→ **TASK GOAL**:
Say the number of lines holding the word "currently" in the data, and leave out everything else.

→ **SOURCE INFORMATION**:

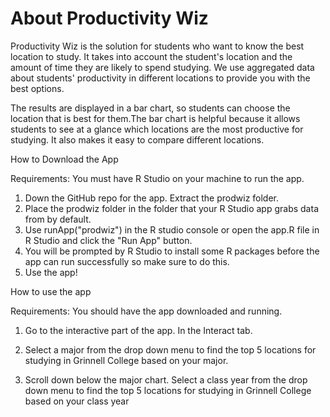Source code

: # About Productivity Wiz


Productivity Wiz is the solution for students who want to know the best location to study. It takes into account the student's location and the amount of time they are likely to spend studying. We use aggregated data about students' productivity in different locations to provide you with the best options.

The results are displayed in a bar chart, so students can choose the location that is best for them.The bar chart is helpful because it allows students to see at a glance which locations are the most productive for studying. It also makes it easy to compare different locations.

How to Download the App

Requirements: You must have R Studio on your machine to run the app.

1. Down the GitHub repo for the app. Extract the prodwiz folder.
2. Place the prodwiz folder in the folder that your R Studio app grabs data from by default.
3. Use runApp("prodwiz") in the R studio console or open the app.R file in R Studio and click the "Run App" button. 
4. You will be prompted by R Studio to install some R packages before the app can run successfully so make sure to do this.
5. Use the app!

How to use the app

Requirements: You should have the app downloaded and running.

1. Go to the interactive part of the app. In the Interact tab.

2. Select a major from the drop down menu to find the top 5 locations for studying in Grinnell College based on your major.

3. Scroll down below the major chart. Select a class year from the drop down menu to find the top 5 locations for studying in Grinnell College based on your class year
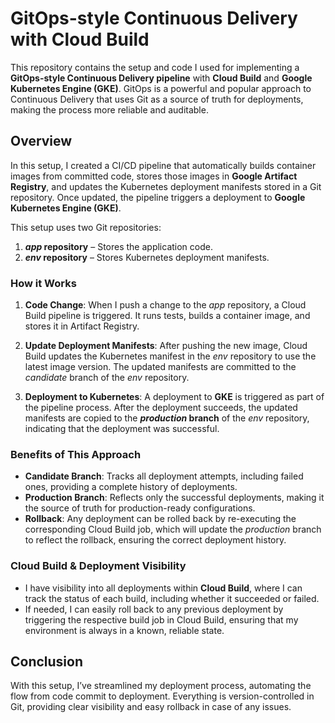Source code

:# GitOps-style Continuous Delivery with Cloud Build

This repository contains the setup and code I used for implementing a **GitOps-style Continuous Delivery pipeline** with **Cloud Build** and **Google Kubernetes Engine (GKE)**. GitOps is a powerful and popular approach to Continuous Delivery that uses Git as a source of truth for deployments, making the process more reliable and auditable.

## Overview

In this setup, I created a CI/CD pipeline that automatically builds container images from committed code, stores those images in **Google Artifact Registry**, and updates the Kubernetes deployment manifests stored in a Git repository. Once updated, the pipeline triggers a deployment to **Google Kubernetes Engine (GKE)**.

This setup uses two Git repositories:
1. **_app_ repository** – Stores the application code.
2. **_env_ repository** – Stores Kubernetes deployment manifests.

### How it Works

1. **Code Change**: When I push a change to the _app_ repository, a Cloud Build pipeline is triggered. It runs tests, builds a container image, and stores it in Artifact Registry.
   
2. **Update Deployment Manifests**: After pushing the new image, Cloud Build updates the Kubernetes manifest in the _env_ repository to use the latest image version. The updated manifests are committed to the _candidate_ branch of the _env_ repository.

3. **Deployment to Kubernetes**: A deployment to **GKE** is triggered as part of the pipeline process. After the deployment succeeds, the updated manifests are copied to the **_production_ branch** of the _env_ repository, indicating that the deployment was successful.

### Benefits of This Approach

- **Candidate Branch**: Tracks all deployment attempts, including failed ones, providing a complete history of deployments.
- **Production Branch**: Reflects only the successful deployments, making it the source of truth for production-ready configurations.
- **Rollback**: Any deployment can be rolled back by re-executing the corresponding Cloud Build job, which will update the _production_ branch to reflect the rollback, ensuring the correct deployment history.

### Cloud Build & Deployment Visibility

- I have visibility into all deployments within **Cloud Build**, where I can track the status of each build, including whether it succeeded or failed.
- If needed, I can easily roll back to any previous deployment by triggering the respective build job in Cloud Build, ensuring that my environment is always in a known, reliable state.

## Conclusion

With this setup, I’ve streamlined my deployment process, automating the flow from code commit to deployment. Everything is version-controlled in Git, providing clear visibility and easy rollback in case of any issues.
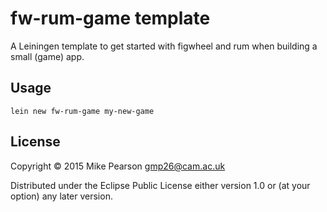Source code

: # fw-rum-game template

A Leiningen template to get started with figwheel and rum when building a small (game) app.

## Usage

    lein new fw-rum-game my-new-game

## License

Copyright © 2015 Mike Pearson gmp26@cam.ac.uk

Distributed under the Eclipse Public License either version 1.0 or (at
your option) any later version.
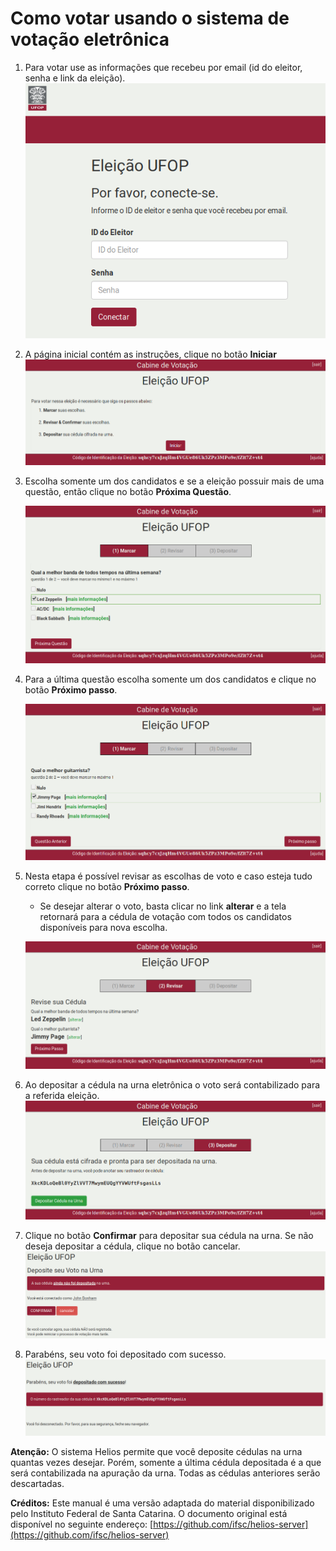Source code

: # Como votar usando o sistema de votação eletrônica

1. Para votar use as informações que recebeu por email (id do eleitor, senha e link da eleição).
    ![Autenticação do eleitor](img/eleitor-01.png "Autenticação do eleitor")

2. A página inicial contém as instruções, clique no botão **Iniciar**
    ![Tela inicial](img/eleitor-02.png "Tela inicial com instruções")

3. Escolha somente um dos candidatos e se a eleição possuir mais de uma questão, então clique no botão **Próxima Questão**.

    ![Escolha um candidato para conselho deliberativo](img/eleitor-03.png "Escolha um candidato para conselho deliberativo")

4. Para a última questão escolha somente um dos candidatos e clique no botão **Próximo passo**.

    ![Escolha um candidato para conselho fiscal](img/eleitor-04.png "Escolha um candidato para conselho fiscal")

5. Nesta etapa é possível revisar as escolhas de voto e caso esteja tudo correto clique no botão **Próximo passo**.

    -   Se desejar alterar o voto, basta clicar no link **alterar** e a tela retornará para a cédula de votação com todos os candidatos disponíveis para nova escolha.

    ![Revisão das escolhas feitas](img/eleitor-05.png "Revisão das escolhas feitas")

6. Ao depositar a cédula na urna eletrônica o voto será contabilizado para a referida eleição.
    ![Cédula cifrada](img/eleitor-06.png "Cédula foi cifrada")

7. Clique no botão **Confirmar** para depositar sua cédula na urna. Se não deseja depositar a cédula, clique no botão cancelar.
    ![Última chance antes de depositar](img/eleitor-07.png "Última chance antes de depositar a cédula na urna")

8. Parabéns, seu voto foi depositado com sucesso.
    ![Voto depositado com sucesso](img/eleitor-08.png "Tela final - voto depositado com sucesso")

**Atenção:** O sistema Helios permite que você deposite cédulas na urna quantas vezes desejar. Porém, somente a última cédula depositada é a que será contabilizada na apuração da urna. Todas as cédulas anteriores serão descartadas.

**Créditos:** Este manual é uma versão adaptada do material disponibilizado pelo Instituto Federal de Santa Catarina. O documento original está disponível no seguinte endereço: [https://github.com/ifsc/helios-server](https://github.com/ifsc/helios-server)
  
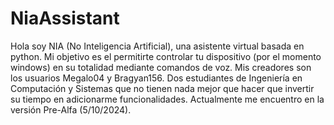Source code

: # NiaAssistant
Hola soy NIA (No Inteligencia Artificial), una asistente virtual basada en python. Mi objetivo es el permitirte controlar tu dispositivo (por el momento windows) en su totalidad mediante comandos de voz.
Mis creadores son los usuarios Megalo04 y Bragyan156. Dos estudiantes de Ingeniería en Computación y Sistemas que 
no tienen nada mejor que hacer que invertir su tiempo en adicionarme funcionalidades. 
Actualmente me encuentro en la versión Pre-Alfa (5/10/2024).

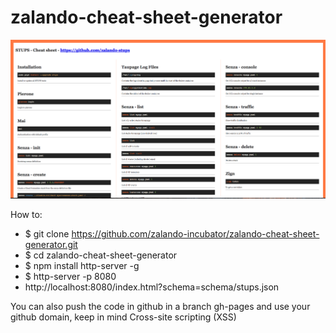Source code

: # zalando-cheat-sheet-generator

![zalando-cheat-sheet-generator](/img/zalando-cheat-sheet-generator.png?raw=true)

How to:

* $ git clone https://github.com/zalando-incubator/zalando-cheat-sheet-generator.git
* $ cd zalando-cheat-sheet-generator
* $ npm install http-server -g
* $ http-server -p 8080
* http://localhost:8080/index.html?schema=schema/stups.json

You can also push the code in github in a branch gh-pages and use your github domain, keep in mind Cross-site scripting (XSS)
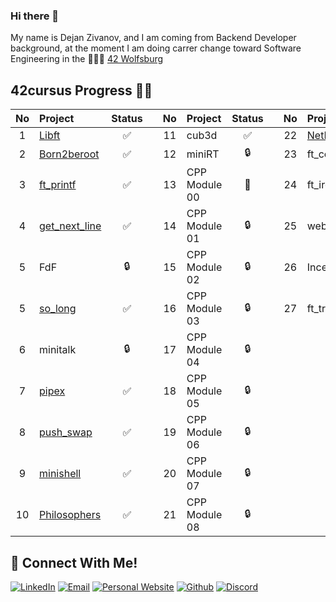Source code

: ### Hi there 👋
My name is Dejan Zivanov, and I am coming from Backend Developer background, at the moment I am doing carrer change toward Software Engineering in the 👨🏻‍💻 [42 Wolfsburg](https://42wolfsburg.de/)
<br>
## 42cursus Progress 💪🏻
| No  | Project                                    | Status |   | No  | Project       | Status |   | No  | Project                        | Status |
| :-: | :----------------------------------------- | :----: | - | :-: | :------------ | :----: | - | :-: | :----------------------------- | :----: |
| 1   | [Libft](../../../42-libft)                 | ✅     |   | 11  | cub3d         | ✅     |   | 22  | [NetPractice](../../../42NetPractice)                    | ✅      |
| 2   | [Born2beroot](../../../42-born2beroot)     | ✅     |   | 12  | miniRT        | 🔒     |   | 23  | ft_containers                  | 🔒      |
| 3   | [ft_printf](../../../42-ft_printf)         | ✅     |   | 13  | CPP Module 00 | 📝     |   | 24  | ft_irc                         | 🔒      |
| 4   | [get_next_line](../../../42-get_next_line) | ✅     |   | 14  | CPP Module 01 | 🔒     |   | 25  | webserv                        | 🔒      |
| 5   | FdF                                        | 🔒     |   | 15  | CPP Module 02 | 🔒     |   | 26  | Inception                      | 🔒      |
| 5   | [so_long](../../../42-so_long)             | ✅     |   | 16  | CPP Module 03 | 🔒     |   | 27  | ft_transcendence               | 🔒      |
| 6   | minitalk                                   | 🔒     |   | 17  | CPP Module 04 | 🔒     |   |     |                                |         |
| 7   | [pipex](../../../42-Pipex)                 | ✅     |   | 18  | CPP Module 05 | 🔒     |   |     |                                |         |
| 8   | [push_swap](../../../Push-Swap)            | ✅     |   | 19  | CPP Module 06 | 🔒     |   |     |                                |         |
| 9   | [minishell](https://github.com/dejanzivanov/42_WB_2022_Minishell)| ✅     |   | 20  | CPP Module 07 | 🔒     |   |     |                                |         |
| 10  | [Philosophers](../../../42-Philosophers)   | ✅     |   | 21  | CPP Module 08 | 🔒     |   |     |                                |         |


## 📱 Connect With Me!
[![LinkedIn](https://img.shields.io/badge/-LinkedIn-0e76a8?style=flat-square&logo=linkedin&logoColor=white)](https://www.linkedin.com/in/dejanzivanov/)
[![Email](https://img.shields.io/badge/Email-%20-d95040?style=flat-square&logo=mail&logoColor=white)](mailto:contact@dejanzivanov.com)
[![Personal Website](https://img.shields.io/badge/-Personal%20Website-f8f8fa?style=flat-square)](https://dejanzivanov.com/)
[![Github](https://img.shields.io/badge/GitHub-100000?style=flat-square&log=github&logoColor=white)](https://github.com/dejanzivanov)
[![Discord](https://img.shields.io/badge/Discord-7289DA?style=flat-square&logo=discord&logoColor=white)](https://discordapp.com/users/191982342330384384)
<!--
**dejanzivanov/dejanzivanov** is a ✨ _special_ ✨ repository because its `README.md` (this file) appears on your GitHub profile.


Here are some ideas to get you started:

- 🔭 I’m currently working on ...
- 🌱 I’m currently learning ...
- 👯 I’m looking to collaborate on ...
- 🤔 I’m looking for help with ...
- 💬 Ask me about ...
- 📫 How to reach me: ...
- 😄 Pronouns: ...
- ⚡ Fun fact: ...
-->
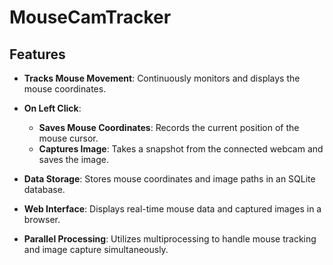 # MouseCamTracker

## Features

- **Tracks Mouse Movement**: Continuously monitors and displays the mouse coordinates.

- **On Left Click**:
  - **Saves Mouse Coordinates**: Records the current position of the mouse cursor.
  - **Captures Image**: Takes a snapshot from the connected webcam and saves the image.

- **Data Storage**: Stores mouse coordinates and image paths in an SQLite database.

- **Web Interface**: Displays real-time mouse data and captured images in a browser.

- **Parallel Processing**: Utilizes multiprocessing to handle mouse tracking and image capture simultaneously.
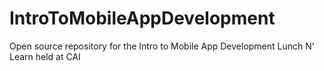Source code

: # IntroToMobileAppDevelopment
Open source repository for the Intro to Mobile App Development Lunch N' Learn held at CAI
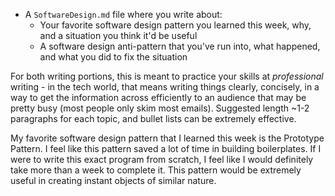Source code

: - A `SoftwareDesign.md` file where you write about:
    - Your favorite software design pattern you learned this week, why, and a situation you think it'd be useful
    - A software design anti-pattern that you've run into, what happened, and what you did to fix the situation

For both writing portions, this is meant to practice your skills at
*professional* writing - in the tech world, that means writing things clearly,
concisely, in a way to get the information across efficiently to an audience
that may be pretty busy (most people only skim most emails). Suggested length
~1-2 paragraphs for each topic, and bullet lists can be extremely effective.

My favorite software design pattern that I learned this week is the Prototype Pattern. I feel like this pattern saved a lot of time in building boilerplates. If I were to write this exact program from scratch, I feel like I would definitely take more than a week to complete it. This pattern would be extremely useful in creating instant objects of similar nature.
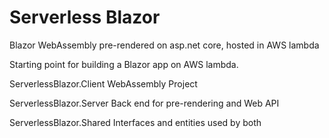 # Serverless Blazor
Blazor WebAssembly pre-rendered on asp.net core, hosted in AWS lambda

Starting point for building a Blazor app on AWS lambda. 

ServerlessBlazor.Client
WebAssembly Project

ServerlessBlazor.Server
Back end for pre-rendering and Web API

ServerlessBlazor.Shared
Interfaces and entities used by both
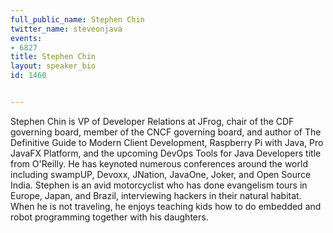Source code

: ---
full_public_name: Stephen Chin
twitter_name: steveonjava
events:
- 6827
title: Stephen Chin
layout: speaker_bio
id: 1460

---
Stephen Chin is VP of Developer Relations at JFrog, chair of the CDF governing board, member of the CNCF governing board, and author of The Definitive Guide to Modern Client Development, Raspberry Pi with Java, Pro JavaFX Platform, and the upcoming DevOps Tools for Java Developers title from O'Reilly. He has keynoted numerous conferences around the world including swampUP, Devoxx, JNation, JavaOne, Joker, and Open Source India. Stephen is an avid motorcyclist who has done evangelism tours in Europe, Japan, and Brazil, interviewing hackers in their natural habitat. When he is not traveling, he enjoys teaching kids how to do embedded and robot programming together with his daughters.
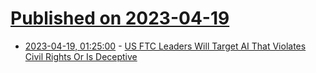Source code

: # [Published on 2023-04-19](index.md)

* [2023-04-19, 01:25:00](https://yro.slashdot.org/story/23/04/18/2137206/us-ftc-leaders-will-target-ai-that-violates-civil-rights-or-is-deceptive?utm_source=rss1.0mainlinkanon&utm_medium=feed) - [US FTC Leaders Will Target AI That Violates Civil Rights Or Is Deceptive](https://yro.slashdot.org/story/23/04/18/2137206/us-ftc-leaders-will-target-ai-that-violates-civil-rights-or-is-deceptive?utm_source=rss1.0mainlinkanon&utm_medium=feed)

→ **RESULT FOR THIS TASK**:
2